特別な1日  

-Una Giornata Particolare,Parte2-

『BOTTOM UP DEMOCRACY 10.09 新宿アルタ前大街宣』と、心と頭を刺激するエンターテイメント:映画『ドリーム』

三連休は穏やかな陽気で楽しかったです。と言っても ぼーっと過ごして、やりたいことの半分も出来なかったんですけど。早く定年にならないかなあ。
●近くの駅前広場ではお祭りをやってました。ま、可愛いぬいぐるみは嫌いじゃないですが、人だかりはちょっとなあ。



選挙の話でびっくりしたのが希望の党の立候補者。まず、東京七区(渋谷、中野)に立候補するのは熊本県議の荒木章博。この男は熊本県議時代に女性スポーツ選手に性行為を強要して訴訟を起こされ300万円の賠償金支払い命令を受けています。

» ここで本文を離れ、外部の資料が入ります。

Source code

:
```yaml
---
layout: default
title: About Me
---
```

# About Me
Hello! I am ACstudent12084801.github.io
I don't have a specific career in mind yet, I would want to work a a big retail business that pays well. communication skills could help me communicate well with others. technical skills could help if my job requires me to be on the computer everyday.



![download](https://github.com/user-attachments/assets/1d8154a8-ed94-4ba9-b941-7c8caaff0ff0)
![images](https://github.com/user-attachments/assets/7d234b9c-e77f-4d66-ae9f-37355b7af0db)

さらに驚いたのは、上杉隆が東京ブロックの比例で立候補するというのです。自称ジャーナリストのこの男は原発事故当時、おしどりマコと一緒に『福島、郡山はもう住めなくなる』というデマをばらまいたのを筆頭に読売記事盗用問題、元NHKなどの経歴詐称、捏造・虚偽報道のデパート、 文字通りのペテン師です。

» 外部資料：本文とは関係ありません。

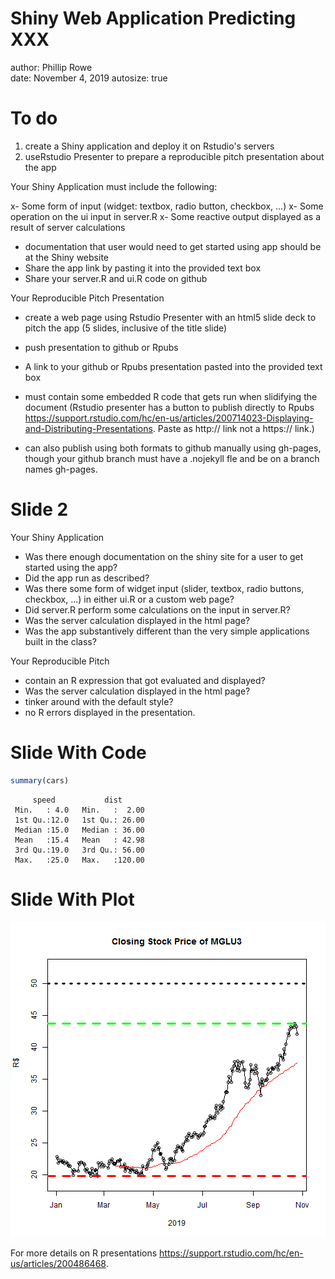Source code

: Shiny Web Application Predicting XXX
========================================================
author: Phillip Rowe     
date: November 4, 2019
autosize: true

To do
========================================================

1. create a Shiny application and deploy it on Rstudio's servers
2. useRstudio Presenter to prepare a reproducible pitch presentation about the app

Your Shiny Application must include the following:

x- Some form of input (widget: textbox, radio button, checkbox, ...)
x- Some operation on the ui input in server.R
x- Some reactive output displayed as a result of server calculations
- documentation that user would need to get started using app should be at the Shiny website 
- Share the app link by pasting it into the provided text box
- Share your server.R and ui.R code on github

Your Reproducible Pitch Presentation

- create a web page using Rstudio Presenter with an html5 slide deck to pitch the app (5 slides, inclusive of the title slide) 
- push presentation to github or Rpubs
- A link to your github or Rpubs presentation pasted into the provided text box
- must contain some embedded R code that gets run when slidifying the document
(Rstudio presenter has a button to publish directly to Rpubs https://support.rstudio.com/hc/en-us/articles/200714023-Displaying-and-Distributing-Presentations. Paste as http:// link not a https:// link.)

- can also publish using both formats to github manually using gh-pages, though your github branch must have a .nojekyll fle and be on a branch names gh-pages. 

Slide 2
========================================================

Your Shiny Application

- Was there enough documentation on the shiny site for a user to get started using the app?
- Did the app run as described?
- Was there some form of widget input (slider, textbox, radio buttons, checkbox, ...) in either ui.R or a custom web page?
- Did server.R perform some calculations on the input in server.R?
- Was the server calculation displayed in the html page?
- Was the app substantively different than the very simple applications built in the class? 

Your Reproducible Pitch

- contain an R expression that got evaluated and displayed?
- Was the server calculation displayed in the html page?
- tinker around with the default style? 
- no R errors displayed in the presentation.

Slide With Code
========================================================


```r
summary(cars)
```

```
     speed           dist       
 Min.   : 4.0   Min.   :  2.00  
 1st Qu.:12.0   1st Qu.: 26.00  
 Median :15.0   Median : 36.00  
 Mean   :15.4   Mean   : 42.98  
 3rd Qu.:19.0   3rd Qu.: 56.00  
 Max.   :25.0   Max.   :120.00  
```

Slide With Plot
========================================================

![plot of chunk unnamed-chunk-2](Final_project-figure/unnamed-chunk-2-1.png)

For more details on R presentations 
<https://support.rstudio.com/hc/en-us/articles/200486468>.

●こいつがどんなことを言ってきたかの一端はこれでも見てください。
archive.md
30秒で分かる上杉隆氏のインチキ @uesugitakashi - Togetter

上杉隆が引用したウォールSt.ジャーナル記者の「(福島市と郡山市に)人は住めない」発言は無かった - Togetter


さすが『希望』の党です(笑)。前科があったから立候補しちゃいけないということはありませんが婦女暴行や病的な嘘つきはいくらなんでも議員には向いてないでしょ。政治家の酷さは今に始まったことじゃありませんが、どんどんひどくなる。確かに政治なんて普通の人は関わりたくないし、それはボクもそうですが、これじゃあ、社会人失格者の吹き溜まりじゃないですか。あんまり無関心だとこういう連中に滅茶苦茶な世の中にされてしまいかねません。

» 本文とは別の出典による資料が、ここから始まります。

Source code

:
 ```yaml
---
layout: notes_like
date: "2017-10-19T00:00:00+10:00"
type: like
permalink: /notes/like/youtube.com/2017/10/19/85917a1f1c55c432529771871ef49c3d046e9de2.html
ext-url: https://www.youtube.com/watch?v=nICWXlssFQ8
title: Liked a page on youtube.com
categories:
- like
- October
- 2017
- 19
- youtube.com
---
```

●付記。ここまで悪口書いた後 9日夜 上杉が出馬辞退。こんなクズが議員にならなくて冗談でも良かった〜。

●『マクロ経済の視点でマーケティングベースで考える』ってさすがに意味が分からない(笑)。この人も頭は空っぽなんですね。


さて、憂鬱な3連休終わりの夕方、こんな催しに行ってきました。#BUD09 #新宿アルタ前大街宣『BOTTOM UP DEMOCRACY 10.09 新宿アルタ前大街宣

BOTTOM UP DEMOCRACY on Strikingly


元SEALDsの奥田君らが呼び掛けた催しです。街宣車もステージもなく、脚立の上にのってスピーチしよう!というものです。ホントかいなって思ってたら、ホントでした。


●元SEALDsの大学生、本間君


脚立に立ってスピーチする枝野氏と福山氏を観てもらえば判ると思いますが、彼らは本気だと思います。声に力があります。ボクは立憲民主党の全ての議員を支持するわけじゃありません。今の立候補者の顔ぶれを見ても正直 おかしな奴もいます。しかし、やっとまともな政党ができた、市民の声を汲み取ろうとする政党ができた、そう思うのはボクだけでしょうか。
●ま、個人的にはこれが理想です(笑)


さてさて、他にも映画の感想が溜まっているんですが、素晴らしい作品があったので、これを優先させたいと思います。

新宿で映画『ドリーム

1960年代の初め、冷戦真っただ中の時代。公民権運動が始まる寸前のアメリカではまだまだ人種差別が横行していた。世界初の人工衛星、有人宇宙飛行をソ連に先に越されたアメリカは、大統領の至上命令で有人宇宙飛行計画に乗り出す。NASAに集まられた数学の天才、キャサリンタラジ・P・ヘンソン)、黒人女性たちのリーダーであるドロシー(オクタヴィア・スペンサー)、エンジニアを志すメアリー(ジャネール・モネイ)は黒人に対して、そして女性への差別や偏見と闘いながら、アメリカ初の有人宇宙飛行、マーキュリー計画を成功させるため奔走する。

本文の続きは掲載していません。